- **Task item**
Return all entries below exactly. Skip nothing.
:::
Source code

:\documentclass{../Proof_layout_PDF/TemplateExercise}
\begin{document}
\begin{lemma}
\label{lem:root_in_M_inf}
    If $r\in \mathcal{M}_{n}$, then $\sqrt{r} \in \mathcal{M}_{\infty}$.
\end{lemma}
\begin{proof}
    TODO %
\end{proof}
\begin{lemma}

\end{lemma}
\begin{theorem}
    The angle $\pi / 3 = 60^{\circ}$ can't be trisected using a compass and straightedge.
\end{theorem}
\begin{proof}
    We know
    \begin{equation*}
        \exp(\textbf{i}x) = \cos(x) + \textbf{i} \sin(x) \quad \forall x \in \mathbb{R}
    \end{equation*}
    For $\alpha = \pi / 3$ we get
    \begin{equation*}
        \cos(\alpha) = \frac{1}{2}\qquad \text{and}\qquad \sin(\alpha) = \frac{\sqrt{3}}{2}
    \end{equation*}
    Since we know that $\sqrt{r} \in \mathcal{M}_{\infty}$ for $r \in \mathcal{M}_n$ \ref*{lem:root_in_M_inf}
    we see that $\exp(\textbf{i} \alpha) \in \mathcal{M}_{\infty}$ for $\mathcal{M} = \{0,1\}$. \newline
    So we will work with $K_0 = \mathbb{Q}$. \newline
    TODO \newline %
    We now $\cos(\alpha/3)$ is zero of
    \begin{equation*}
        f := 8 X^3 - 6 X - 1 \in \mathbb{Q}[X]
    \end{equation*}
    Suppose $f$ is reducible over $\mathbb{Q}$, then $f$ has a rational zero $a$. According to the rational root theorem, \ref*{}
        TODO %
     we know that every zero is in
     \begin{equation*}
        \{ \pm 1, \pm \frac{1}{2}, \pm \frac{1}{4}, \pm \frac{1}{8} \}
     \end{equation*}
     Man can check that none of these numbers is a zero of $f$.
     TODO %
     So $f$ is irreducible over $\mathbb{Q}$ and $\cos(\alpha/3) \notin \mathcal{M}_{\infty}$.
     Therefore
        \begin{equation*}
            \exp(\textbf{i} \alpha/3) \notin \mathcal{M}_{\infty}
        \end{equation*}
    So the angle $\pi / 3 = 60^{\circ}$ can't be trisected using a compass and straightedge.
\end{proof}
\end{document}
:::
- **Answer**
Source code

:\documentclass{../Proof_layout_PDF/TemplateExercise}
\begin{document}
\begin{lemma}
\label{lem:root_in_M_inf}
    If $r\in \mathcal{M}_{n}$, then $\sqrt{r} \in \mathcal{M}_{\infty}$.
\end{lemma}
\begin{proof}
    TODO %
\end{proof}
\begin{lemma}

\end{lemma}
\begin{theorem}
    The angle $\pi / 3 = 60^{\circ}$ can't be trisected using a compass and straightedge.
\end{theorem}
\begin{proof}
    We know
    \begin{equation*}
        \exp(\textbf{i}x) = \cos(x) + \textbf{i} \sin(x) \quad \forall x \in \mathbb{R}
    \end{equation*}
    For $\alpha = \pi / 3$ we get
    \begin{equation*}
        \cos(\alpha) = \frac{1}{2}\qquad \text{and}\qquad \sin(\alpha) = \frac{\sqrt{3}}{2}
    \end{equation*}
    Since we know that $\sqrt{r} \in \mathcal{M}_{\infty}$ for $r \in \mathcal{M}_n$ \ref*{lem:root_in_M_inf}
    we see that $\exp(\textbf{i} \alpha) \in \mathcal{M}_{\infty}$ for $\mathcal{M} = \{0,1\}$. \newline
    So we will work with $K_0 = \mathbb{Q}$. \newline
    TODO \newline %
    We now $\cos(\alpha/3)$ is zero of
    \begin{equation*}
        f := 8 X^3 - 6 X - 1 \in \mathbb{Q}[X]
    \end{equation*}
    Suppose $f$ is reducible over $\mathbb{Q}$, then $f$ has a rational zero $a$. According to the rational root theorem, \ref*{}
        TODO %
     we know that every zero is in
     \begin{equation*}
        \{ \pm 1, \pm \frac{1}{2}, \pm \frac{1}{4}, \pm \frac{1}{8} \}
     \end{equation*}
     Man can check that none of these numbers is a zero of $f$.
     TODO %
     So $f$ is irreducible over $\mathbb{Q}$ and $\cos(\alpha/3) \notin \mathcal{M}_{\infty}$.
     Therefore
        \begin{equation*}
            \exp(\textbf{i} \alpha/3) \notin \mathcal{M}_{\infty}
        \end{equation*}
    So the angle $\pi / 3 = 60^{\circ}$ can't be trisected using a compass and straightedge.
\end{proof}
\end{document}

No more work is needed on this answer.